Single outlet electric box with 2 lamp fixtures and a wall switch, Home Depot $8 I think.
So the switch is wired with an old plug and the switch powers the "always on" 14w bulb (it's one of those eco friendly, spiral, 60w equivalent bulbs), the power converter for the fan, and the thermostat. The thermostat is only set up to go to 80 degrees so it has to be modified. The one I got simply needed to have the knob removed and a washer installed under it to increase the temp range. Obviously you need to be a little bit of a trouble shooter to figure out how to hack a thermostat, but it is not difficult. The thermostat powers the temp control bulb which is a 25w fridge bulb.
Not the best picture above, but you can see the bulbs on the left with the fan towards the bottom and the converter towards the top. There is a wall made of 1/2" chicken wire with a piece of aluminum to block direct light on the eggs. Far right is the Tstat, top is a cigar hygrometer, and you can see 4 pieces of brick in the corners acting as heat syncs ready to hold the shelf for lock down.
Above you can see the small submersible water pump that I bought off of Amazon for about $8-9. It pumps water to the top of a slide that has several sticks glued in place to agitate and slow the water as it goes back down to the supply tray. Before this we tried everything to increase humidity including sponges, stacked lasagna pans and even a cake tin painted black placed directly under the bulb. We could never get humidity above 45%. TN in winter it is 40% at 65 degrees. The water flow has allowed us to control humidity with vents predictably between 40% and 65%. You can also see the filling straw for the supply tray.
This is a picture of the thermostat we used. As mentioned before it uses 120v so there is no need for additional power supplies or relays. It is set up to operate at 80 degrees max so be prepared to figure out how it works and how to modify it. This one just needed a washer under the control knob and now it works to 106. You can also see the digital thermometer/hygrometer that has high and low memory so you can see what is happening over time. This tstat holds temp from 88.5-100.9 (1 hour cycle) compared to the 94-106 range (2-3 hour cycle) which was the best we got out of the water temp tstat.

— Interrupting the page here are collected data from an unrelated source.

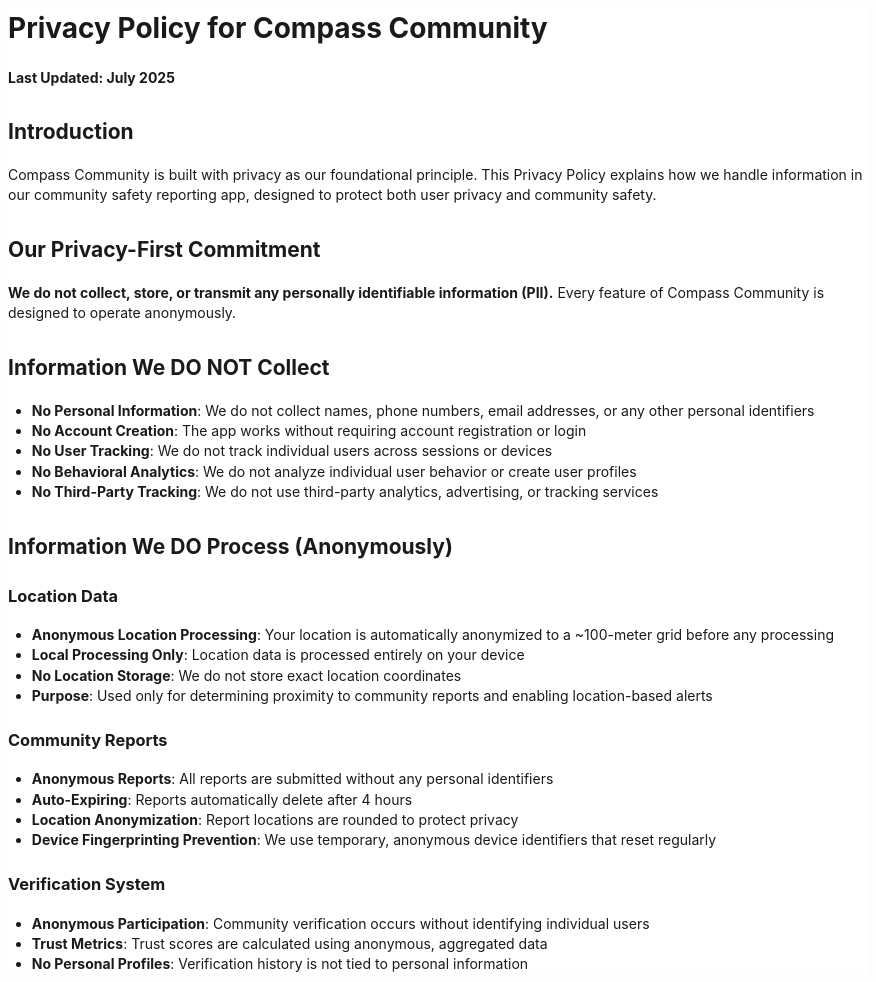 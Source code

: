 # Privacy Policy for Compass Community

**Last Updated: July 2025**

## Introduction

Compass Community is built with privacy as our foundational principle. This Privacy Policy explains how we handle information in our community safety reporting app, designed to protect both user privacy and community safety.

## Our Privacy-First Commitment

**We do not collect, store, or transmit any personally identifiable information (PII).** Every feature of Compass Community is designed to operate anonymously.

## Information We DO NOT Collect

- **No Personal Information**: We do not collect names, phone numbers, email addresses, or any other personal identifiers
- **No Account Creation**: The app works without requiring account registration or login
- **No User Tracking**: We do not track individual users across sessions or devices
- **No Behavioral Analytics**: We do not analyze individual user behavior or create user profiles
- **No Third-Party Tracking**: We do not use third-party analytics, advertising, or tracking services

## Information We DO Process (Anonymously)

### Location Data

- **Anonymous Location Processing**: Your location is automatically anonymized to a ~100-meter grid before any processing
- **Local Processing Only**: Location data is processed entirely on your device
- **No Location Storage**: We do not store exact location coordinates
- **Purpose**: Used only for determining proximity to community reports and enabling location-based alerts

### Community Reports

- **Anonymous Reports**: All reports are submitted without any personal identifiers
- **Auto-Expiring**: Reports automatically delete after 4 hours
- **Location Anonymization**: Report locations are rounded to protect privacy
- **Device Fingerprinting Prevention**: We use temporary, anonymous device identifiers that reset regularly

### Verification System

- **Anonymous Participation**: Community verification occurs without identifying individual users
- **Trust Metrics**: Trust scores are calculated using anonymous, aggregated data
- **No Personal Profiles**: Verification history is not tied to personal information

I just thought this was a good idea to share. The egg turner attaches to this handle so it is pulled out, turned and inserted into a different hole in the outside of the cooler for turning.
This is the side with the switch and the lower vents. All vents are about 3/4" made with a dremel.
Hopefully some of these pictures and ideas help you with your home made bator. We will be putting eggs in in two days and we will update with results.